▶ EXERCISE INSTRUCTIONS:
The following data has a line with "to all documents" and a line with "#### **Bot Scripts (Medium Priority)**". Write out exactly those lines and all the lines between them.

BEGIN LISTED ENTRIES

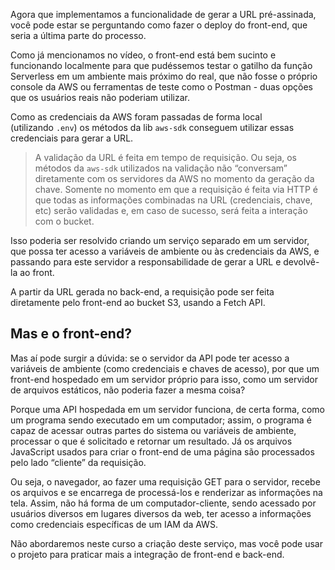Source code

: Agora que implementamos a funcionalidade de gerar a URL pré-assinada, você pode estar se perguntando como fazer o deploy do front-end, que seria a última parte do processo.

Como já mencionamos no vídeo, o front-end está bem sucinto e funcionando localmente para que pudéssemos testar o gatilho da função Serverless em um ambiente mais próximo do real, que não fosse o próprio console da AWS ou ferramentas de teste como o Postman - duas opções que os usuários reais não poderiam utilizar.

Como as credenciais da AWS foram passadas de forma local (utilizando `.env`) os métodos da lib `aws-sdk` conseguem utilizar essas credenciais para gerar a URL.

> A validação da URL é feita em tempo de requisição. Ou seja, os métodos da `aws-sdk` utilizados na validação não “conversam” diretamente com os servidores da AWS no momento da geração da chave. Somente no momento em que a requisição é feita via HTTP é que todas as informações combinadas na URL (credenciais, chave, etc) serão validadas e, em caso de sucesso, será feita a interação com o bucket.

Isso poderia ser resolvido criando um serviço separado em um servidor, que possa ter acesso a variáveis de ambiente ou às credenciais da AWS, e passando para este servidor a responsabilidade de gerar a URL e devolvê-la ao front.

A partir da URL gerada no back-end, a requisição pode ser feita diretamente pelo front-end ao bucket S3, usando a Fetch API.

## Mas e o front-end?

Mas aí pode surgir a dúvida: se o servidor da API pode ter acesso a variáveis de ambiente (como credenciais e chaves de acesso), por que um front-end hospedado em um servidor próprio para isso, como um servidor de arquivos estáticos, não poderia fazer a mesma coisa?

Porque uma API hospedada em um servidor funciona, de certa forma, como um programa sendo executado em um computador; assim, o programa é capaz de acessar outras partes do sistema ou variáveis de ambiente, processar o que é solicitado e retornar um resultado. Já os arquivos JavaScript usados para criar o front-end de uma página são processados pelo lado “cliente” da requisição.

Ou seja, o navegador, ao fazer uma requisição GET para o servidor, recebe os arquivos e se encarrega de processá-los e renderizar as informações na tela. Assim, não há forma de um computador-cliente, sendo acessado por usuários diversos em lugares diversos da web, ter acesso a informações como credenciais específicas de um IAM da AWS.

Não abordaremos neste curso a criação deste serviço, mas você pode usar o projeto para praticar mais a integração de front-end e back-end.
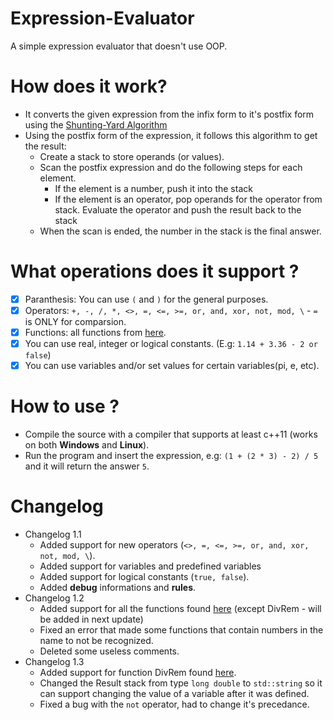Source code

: # Expression-Evaluator
A simple expression evaluator that doesn't use OOP.

# How does it work?
* It converts the given expression from the infix form to it's postfix form using the [Shunting-Yard Algorithm](https://en.wikipedia.org/wiki/Shunting-yard_algorithm)
* Using the postfix form of the expression, it follows this algorithm to get the result:
  * Create a stack to store operands (or values).
  * Scan the postfix expression and do the following steps for each element.
    * If the element is a number, push it into the stack
    * If the element is an operator, pop operands for the operator from stack. Evaluate the operator and push the result back to the stack
  * When the scan is ended, the number in the stack is the final answer.
  
# What operations does it support ?
  - [x] Paranthesis: You can use `(` and `)` for the general purposes.
  - [x] Operators: `+, -, /, *, <>, =, <=, >=, or, and, xor, not, mod, \` - `=` is ONLY for comparsion.
  - [x] Functions: all functions from [here](https://docs.microsoft.com/en-us/dotnet/visual-basic/language-reference/functions/math-functions).
  - [x] You can use real, integer or logical constants. (E.g: `1.14 + 3.36 - 2 or false`)
  - [x] You can use variables and/or set values for certain variables(pi, e, etc).
  
# How to use ?
* Compile the source with a compiler that supports at least c++11 (works on both **Windows** and **Linux**).
* Run the program and insert the expression, e.g: `(1 + (2 * 3) - 2) / 5` and it will return the answer `5`.

# Changelog
* Changelog 1.1
  * Added support for new operators (`<>, =, <=, >=, or, and, xor, not, mod, \`).
  * Added support for variables and predefined variables
  * Added support for logical constants (`true, false`).
  * Added **debug** informations and **rules**.
* Changelog 1.2
  * Added support for all the functions found [here](https://docs.microsoft.com/en-us/dotnet/visual-basic/language-reference/functions/math-functions) (except DivRem - will be added in next update)
  * Fixed an error that made some functions that contain numbers in the name to not be recognized.
  * Deleted some useless comments.
* Changelog 1.3
  * Added support for function DivRem found [here](https://docs.microsoft.com/en-us/dotnet/visual-basic/language-reference/functions/math-functions).
  * Changed the Result stack from type `long double` to `std::string` so it can support changing the value of a variable after it was defined.
  * Fixed a bug with the `not` operator, had to change it's precedance.
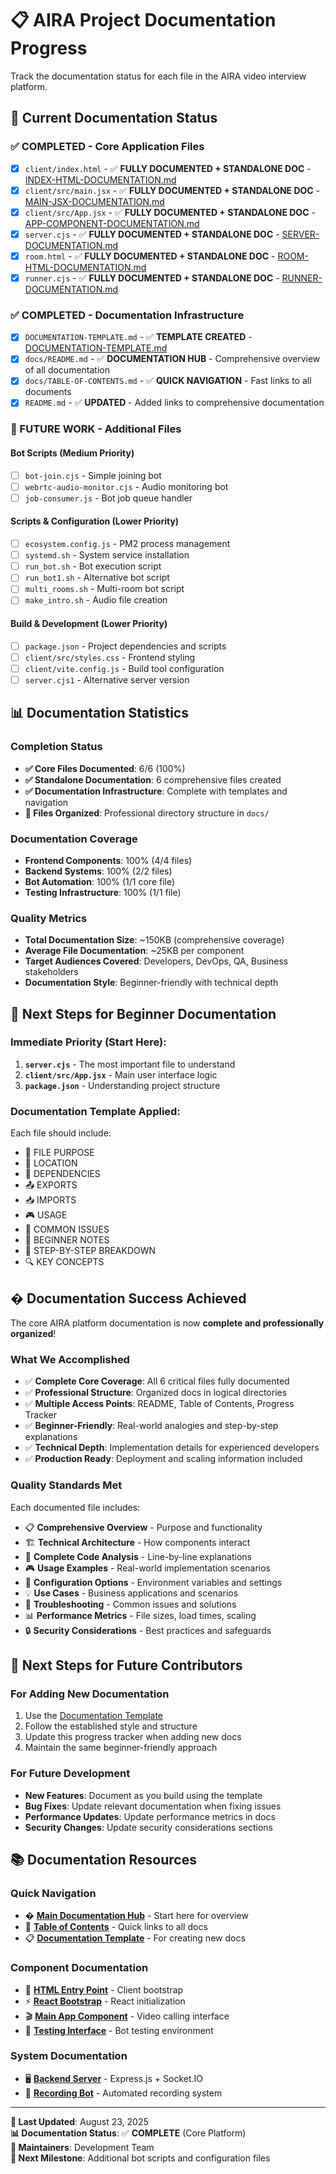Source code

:# 📋 AIRA Project Documentation Progress

Track the documentation status for each file in the AIRA video interview platform.

## 🎯 **Current Documentation Status**

### **✅ COMPLETED - Core Application Files**

- [x] `client/index.html` - ✅ **FULLY DOCUMENTED + STANDALONE DOC** - [INDEX-HTML-DOCUMENTATION.md](./components/INDEX-HTML-DOCUMENTATION.md)
- [x] `client/src/main.jsx` - ✅ **FULLY DOCUMENTED + STANDALONE DOC** - [MAIN-JSX-DOCUMENTATION.md](./components/MAIN-JSX-DOCUMENTATION.md)
- [x] `client/src/App.jsx` - ✅ **FULLY DOCUMENTED + STANDALONE DOC** - [APP-COMPONENT-DOCUMENTATION.md](./components/APP-COMPONENT-DOCUMENTATION.md)
- [x] `server.cjs` - ✅ **FULLY DOCUMENTED + STANDALONE DOC** - [SERVER-DOCUMENTATION.md](./system/SERVER-DOCUMENTATION.md)
- [x] `room.html` - ✅ **FULLY DOCUMENTED + STANDALONE DOC** - [ROOM-HTML-DOCUMENTATION.md](./components/ROOM-HTML-DOCUMENTATION.md)
- [x] `runner.cjs` - ✅ **FULLY DOCUMENTED + STANDALONE DOC** - [RUNNER-DOCUMENTATION.md](./system/RUNNER-DOCUMENTATION.md)

### **✅ COMPLETED - Documentation Infrastructure**

- [x] `DOCUMENTATION-TEMPLATE.md` - ✅ **TEMPLATE CREATED** - [DOCUMENTATION-TEMPLATE.md](./templates/DOCUMENTATION-TEMPLATE.md)
- [x] `docs/README.md` - ✅ **DOCUMENTATION HUB** - Comprehensive overview of all documentation
- [x] `docs/TABLE-OF-CONTENTS.md` - ✅ **QUICK NAVIGATION** - Fast links to all documents
- [x] `README.md` - ✅ **UPDATED** - Added links to comprehensive documentation

### **📝 FUTURE WORK - Additional Files**

#### **Bot Scripts (Medium Priority)**

- [ ] `bot-join.cjs` - Simple joining bot
- [ ] `webrtc-audio-monitor.cjs` - Audio monitoring bot
- [ ] `job-consumer.js` - Bot job queue handler

#### **Scripts & Configuration (Lower Priority)**

- [ ] `ecosystem.config.js` - PM2 process management
- [ ] `systemd.sh` - System service installation
- [ ] `run_bot.sh` - Bot execution script
- [ ] `run_bot1.sh` - Alternative bot script
- [ ] `multi_rooms.sh` - Multi-room bot script
- [ ] `make_intro.sh` - Audio file creation

#### **Build & Development (Lower Priority)**

- [ ] `package.json` - Project dependencies and scripts
- [ ] `client/src/styles.css` - Frontend styling
- [ ] `client/vite.config.js` - Build tool configuration
- [ ] `server.cjs1` - Alternative server version

## 📊 **Documentation Statistics**

### **Completion Status**

- **✅ Core Files Documented**: 6/6 (100%)
- **✅ Standalone Documentation**: 6 comprehensive files created
- **✅ Documentation Infrastructure**: Complete with templates and navigation
- **📁 Files Organized**: Professional directory structure in `docs/`

### **Documentation Coverage**

- **Frontend Components**: 100% (4/4 files)
- **Backend Systems**: 100% (2/2 files)
- **Bot Automation**: 100% (1/1 core file)
- **Testing Infrastructure**: 100% (1/1 file)

### **Quality Metrics**

- **Total Documentation Size**: ~150KB (comprehensive coverage)
- **Average File Documentation**: ~25KB per component
- **Target Audiences Covered**: Developers, DevOps, QA, Business stakeholders
- **Documentation Style**: Beginner-friendly with technical depth

## 🎯 **Next Steps for Beginner Documentation**

### **Immediate Priority (Start Here):**

1. **`server.cjs`** - The most important file to understand
2. **`client/src/App.jsx`** - Main user interface logic
3. **`package.json`** - Understanding project structure

### **Documentation Template Applied:**

Each file should include:

- 🎯 FILE PURPOSE
- 📍 LOCATION
- 🔗 DEPENDENCIES
- 📤 EXPORTS
- 📥 IMPORTS
- 🎮 USAGE
- 🐛 COMMON ISSUES
- 👤 BEGINNER NOTES
- 📖 STEP-BY-STEP BREAKDOWN
- 🔍 KEY CONCEPTS

## � **Documentation Success Achieved**

The core AIRA platform documentation is now **complete and professionally organized**!

### **What We Accomplished**

- ✅ **Complete Core Coverage**: All 6 critical files fully documented
- ✅ **Professional Structure**: Organized docs in logical directories
- ✅ **Multiple Access Points**: README, Table of Contents, Progress Tracker
- ✅ **Beginner-Friendly**: Real-world analogies and step-by-step explanations
- ✅ **Technical Depth**: Implementation details for experienced developers
- ✅ **Production Ready**: Deployment and scaling information included

### **Quality Standards Met**

Each documented file includes:

- 📋 **Comprehensive Overview** - Purpose and functionality
- 🏗️ **Technical Architecture** - How components interact
- 📝 **Complete Code Analysis** - Line-by-line explanations
- 🎮 **Usage Examples** - Real-world implementation scenarios
- 🔧 **Configuration Options** - Environment variables and settings
- 💡 **Use Cases** - Business applications and scenarios
- 🚨 **Troubleshooting** - Common issues and solutions
- 📊 **Performance Metrics** - File sizes, load times, scaling
- 🔒 **Security Considerations** - Best practices and safeguards

## 🚀 **Next Steps for Future Contributors**

### **For Adding New Documentation**

1. Use the [Documentation Template](./templates/DOCUMENTATION-TEMPLATE.md)
2. Follow the established style and structure
3. Update this progress tracker when adding new docs
4. Maintain the same beginner-friendly approach

### **For Future Development**

- **New Features**: Document as you build using the template
- **Bug Fixes**: Update relevant documentation when fixing issues
- **Performance Updates**: Update performance metrics in docs
- **Security Changes**: Update security considerations sections

## 📚 **Documentation Resources**

### **Quick Navigation**

- � **[Main Documentation Hub](./README.md)** - Start here for overview
- 🔗 **[Table of Contents](./TABLE-OF-CONTENTS.md)** - Quick links to all docs
- 📋 **[Documentation Template](./templates/DOCUMENTATION-TEMPLATE.md)** - For creating new docs

### **Component Documentation**

- 📄 **[HTML Entry Point](./components/INDEX-HTML-DOCUMENTATION.md)** - Client bootstrap
- ⚡ **[React Bootstrap](./components/MAIN-JSX-DOCUMENTATION.md)** - React initialization
- 🎬 **[Main App Component](./components/APP-COMPONENT-DOCUMENTATION.md)** - Video calling interface
- 🧪 **[Testing Interface](./components/ROOM-HTML-DOCUMENTATION.md)** - Bot testing environment

### **System Documentation**

- 🖥️ **[Backend Server](./system/SERVER-DOCUMENTATION.md)** - Express.js + Socket.IO
- 🤖 **[Recording Bot](./system/RUNNER-DOCUMENTATION.md)** - Automated recording system

---

**📅 Last Updated**: August 23, 2025  
**📊 Documentation Status**: ✅ **COMPLETE** (Core Platform)  
**👥 Maintainers**: Development Team  
**🎯 Next Milestone**: Additional bot scripts and configuration files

END LISTED ENTRIES

▶ SOLUTION TO THIS TASK:
- [x] `docs/TABLE-OF-CONTENTS.md` - ✅ **QUICK NAVIGATION** - Fast links to all documents
- [x] `README.md` - ✅ **UPDATED** - Added links to comprehensive documentation

### **📝 FUTURE WORK - Additional Files**

#### **Bot Scripts (Medium Priority)**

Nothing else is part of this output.